## Records to use

....

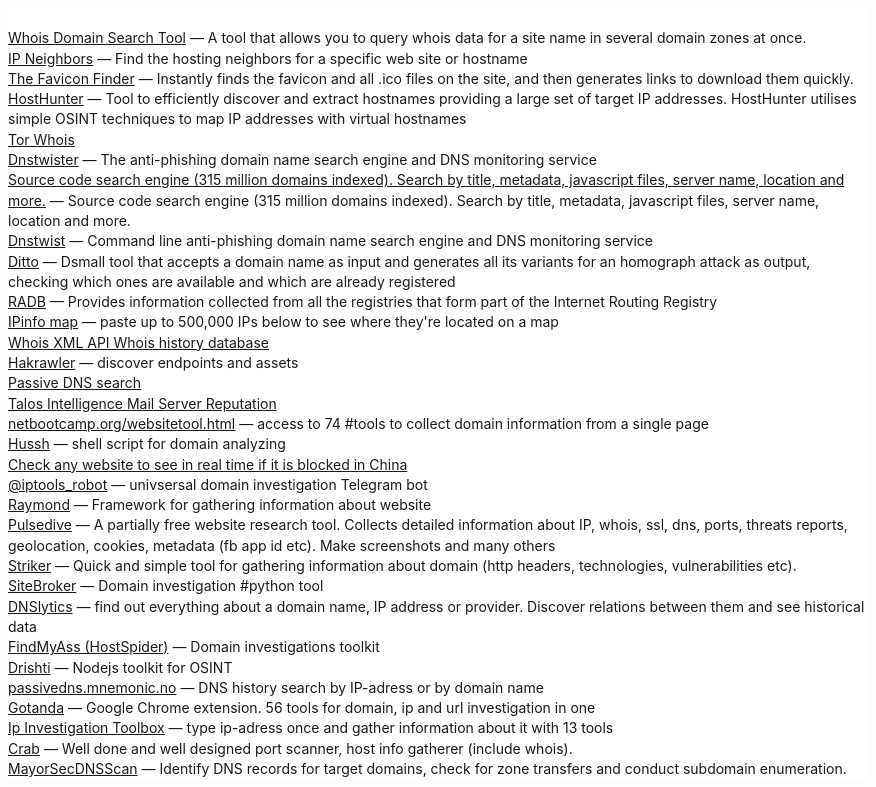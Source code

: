 </br><a href='https://whois.marcaria.com/en'>Whois Domain Search Tool</a> — A tool that allows you to query whois data for a site name in several domain zones at once.
</br><a href='https://www.ip-neighbors.com/host/'>IP Neighbors</a> — Find the hosting neighbors for a specific web site or hostname
</br><a href='http://besticon.herokuapp.com/'>The Favicon Finder</a> — Instantly finds the favicon and all .ico files on the site, and then generates links to download them quickly.
</br><a href="https://github.com/SpiderLabs/HostHunter">HostHunter</a> — Tool to efficiently discover and extract hostnames providing a large set of target IP addresses. HostHunter utilises simple OSINT techniques to map IP addresses with virtual hostnames
</br><a href="https://torwhois.com/">Tor Whois</a>
</br><a href='https://dnstwister.report/'>Dnstwister</a> — The anti-phishing domain name search engine and DNS monitoring service
</br><a href='https://domaincodex.com'>Source code search engine (315 million domains indexed). Search by title, metadata, javascript files, server name, location and more.</a> — Source code search engine (315 million domains indexed). Search by title, metadata, javascript files, server name, location and more.
</br><a href='https://github.com/elceef/dnstwist'>Dnstwist</a> — Command line anti-phishing domain name search engine and DNS monitoring service
</br><a href="https://github.com/evilsocket/ditto">Ditto</a> — Dsmall tool that accepts a domain name as input and generates all its variants for an homograph attack as output, checking which ones are available and which are already registered
</br><a href='http://radb.net/query'>RADB</a> — Provides information collected from all the registries that form part of the Internet Routing Registry
</br><a href="https://ipinfo.io/map">IPinfo map</a> — paste up to 500,000 IPs below to see where they're located on a map
</br><a href="https://whois.whoisxmlapi.com/database/pricing">Whois XML API Whois history database</a>
</br><a href="https://github.com/hakluke/hakrawler">Hakrawler</a> — discover endpoints and assets
</br><a href="https://passivedns.mnemonic.no/">Passive DNS search</a>
</br><a href="https://talosintelligence.com/reputation_center/">Talos Intelligence Mail Server Reputation</a>
</br><a href='https://netbootcamp.org/websitetool.html'>netbootcamp.org/websitetool.html</a> — access to 74 #tools to collect domain information from a single page
</br><a href="https://github.com/harshnandwana/hussh">Hussh</a> — shell script for domain analyzing
</br><a href="https://www.vpnmentor.com/tools/test-the-great-china-firewall/">Check any website to see in real time if it is blocked in China</a>
</br><a href='https://t.me/iptools_robot'>@iptools_robot</a> — univsersal domain investigation Telegram bot
</br><a href='https://github.com/hamza07-w/raymond'>Raymond</a> — Framework for gathering information about website
</br><a href='https://pulsedive.com/'>Pulsedive</a> — A partially free website research tool. Collects detailed information about IP, whois, ssl, dns, ports, threats reports, geolocation, cookies, metadata (fb app id etc). Make screenshots and many others
</br><a href='https://github.com/s0md3v/Striker'>Striker</a> — Quick and simple tool for gathering information about domain (http headers, technologies, vulnerabilities etc).
</br><a href='https://github.com/Anon-Exploiter/SiteBroker'>SiteBroker</a> — Domain investigation #python tool
</br><a href='https://dnslytics.com/'>DNSlytics</a> — find out everything about a domain name, IP address or provider. Discover relations between them and see historical data
</br><a href='https://github.com/h3x0crypt/HostSpider'>FindMyAss (HostSpider)</a> —  Domain investigations toolkit
</br><a href='https://github.com/indiancyberops/Drishti'>Drishti</a> — Nodejs toolkit for OSINT
</br><a href='https://passivedns.mnemonic.no'>passivedns.mnemonic.no</a> — DNS history search by IP-adress or by domain name
</br><a href='https://chrome.google.com/webstore/detail/gotanda/jbmdcdfnnpenkgliplbglfpninigbiml'>Gotanda</a> — Google Chrome extension. 56 tools for domain, ip and url investigation in one
</br><a href='https://cipher387.github.io/domain_investigation_toolbox/ip.html'>Ip Investigation Toolbox</a> — type ip-adress once and gather information about it with 13 tools 
</br><a href='https://github.com/N0tA1dan/Crab'>Crab</a> — Well done and well designed port scanner, host info gatherer (include whois).
</br><a href='https://github.com/dievus/msdnsscan'>MayorSecDNSScan</a> — Identify DNS records for target domains, check for zone transfers and conduct subdomain enumeration.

....

## Exercise goal
Word for word, repeat the data above with the pictures left out.

## Response area
Source code

: </br><a href='https://whois.marcaria.com/en'>Whois Domain Search Tool</a> — A tool that allows you to query whois data for a site name in several domain zones at once.
</br><a href='https://www.ip-neighbors.com/host/'>IP Neighbors</a> — Find the hosting neighbors for a specific web site or hostname
</br><a href='http://besticon.herokuapp.com/'>The Favicon Finder</a> — Instantly finds the favicon and all .ico files on the site, and then generates links to download them quickly.
</br><a href="https://github.com/SpiderLabs/HostHunter">HostHunter</a> — Tool to efficiently discover and extract hostnames providing a large set of target IP addresses. HostHunter utilises simple OSINT techniques to map IP addresses with virtual hostnames
</br><a href="https://torwhois.com/">Tor Whois</a>
</br><a href='https://dnstwister.report/'>Dnstwister</a> — The anti-phishing domain name search engine and DNS monitoring service
</br><a href='https://domaincodex.com'>Source code search engine (315 million domains indexed). Search by title, metadata, javascript files, server name, location and more.</a> — Source code search engine (315 million domains indexed). Search by title, metadata, javascript files, server name, location and more.
</br><a href='https://github.com/elceef/dnstwist'>Dnstwist</a> — Command line anti-phishing domain name search engine and DNS monitoring service
</br><a href="https://github.com/evilsocket/ditto">Ditto</a> — Dsmall tool that accepts a domain name as input and generates all its variants for an homograph attack as output, checking which ones are available and which are already registered
</br><a href='http://radb.net/query'>RADB</a> — Provides information collected from all the registries that form part of the Internet Routing Registry
</br><a href="https://ipinfo.io/map">IPinfo map</a> — paste up to 500,000 IPs below to see where they're located on a map
</br><a href="https://whois.whoisxmlapi.com/database/pricing">Whois XML API Whois history database</a>
</br><a href="https://github.com/hakluke/hakrawler">Hakrawler</a> — discover endpoints and assets
</br><a href="https://passivedns.mnemonic.no/">Passive DNS search</a>
</br><a href="https://talosintelligence.com/reputation_center/">Talos Intelligence Mail Server Reputation</a>
</br><a href='https://netbootcamp.org/websitetool.html'>netbootcamp.org/websitetool.html</a> — access to 74 #tools to collect domain information from a single page
</br><a href="https://github.com/harshnandwana/hussh">Hussh</a> — shell script for domain analyzing
</br><a href="https://www.vpnmentor.com/tools/test-the-great-china-firewall/">Check any website to see in real time if it is blocked in China</a>
</br><a href='https://t.me/iptools_robot'>@iptools_robot</a> — univsersal domain investigation Telegram bot
</br><a href='https://github.com/hamza07-w/raymond'>Raymond</a> — Framework for gathering information about website
</br><a href='https://pulsedive.com/'>Pulsedive</a> — A partially free website research tool. Collects detailed information about IP, whois, ssl, dns, ports, threats reports, geolocation, cookies, metadata (fb app id etc). Make screenshots and many others
</br><a href='https://github.com/s0md3v/Striker'>Striker</a> — Quick and simple tool for gathering information about domain (http headers, technologies, vulnerabilities etc).
</br><a href='https://github.com/Anon-Exploiter/SiteBroker'>SiteBroker</a> — Domain investigation #python tool
</br><a href='https://dnslytics.com/'>DNSlytics</a> — find out everything about a domain name, IP address or provider. Discover relations between them and see historical data
</br><a href='https://github.com/h3x0crypt/HostSpider'>FindMyAss (HostSpider)</a> —  Domain investigations toolkit
</br><a href='https://github.com/indiancyberops/Drishti'>Drishti</a> — Nodejs toolkit for OSINT
</br><a href='https://passivedns.mnemonic.no'>passivedns.mnemonic.no</a> — DNS history search by IP-adress or by domain name
</br><a href='https://chrome.google.com/webstore/detail/gotanda/jbmdcdfnnpenkgliplbglfpninigbiml'>Gotanda</a> — Google Chrome extension. 56 tools for domain, ip and url investigation in one
</br><a href='https://cipher387.github.io/domain_investigation_toolbox/ip.html'>Ip Investigation Toolbox</a> — type ip-adress once and gather information about it with 13 tools 
</br><a href='https://github.com/N0tA1dan/Crab'>Crab</a> — Well done and well designed port scanner, host info gatherer (include whois).
</br><a href='https://github.com/dievus/msdnsscan'>MayorSecDNSScan</a> — Identify DNS records for target domains, check for zone transfers and conduct subdomain enumeration.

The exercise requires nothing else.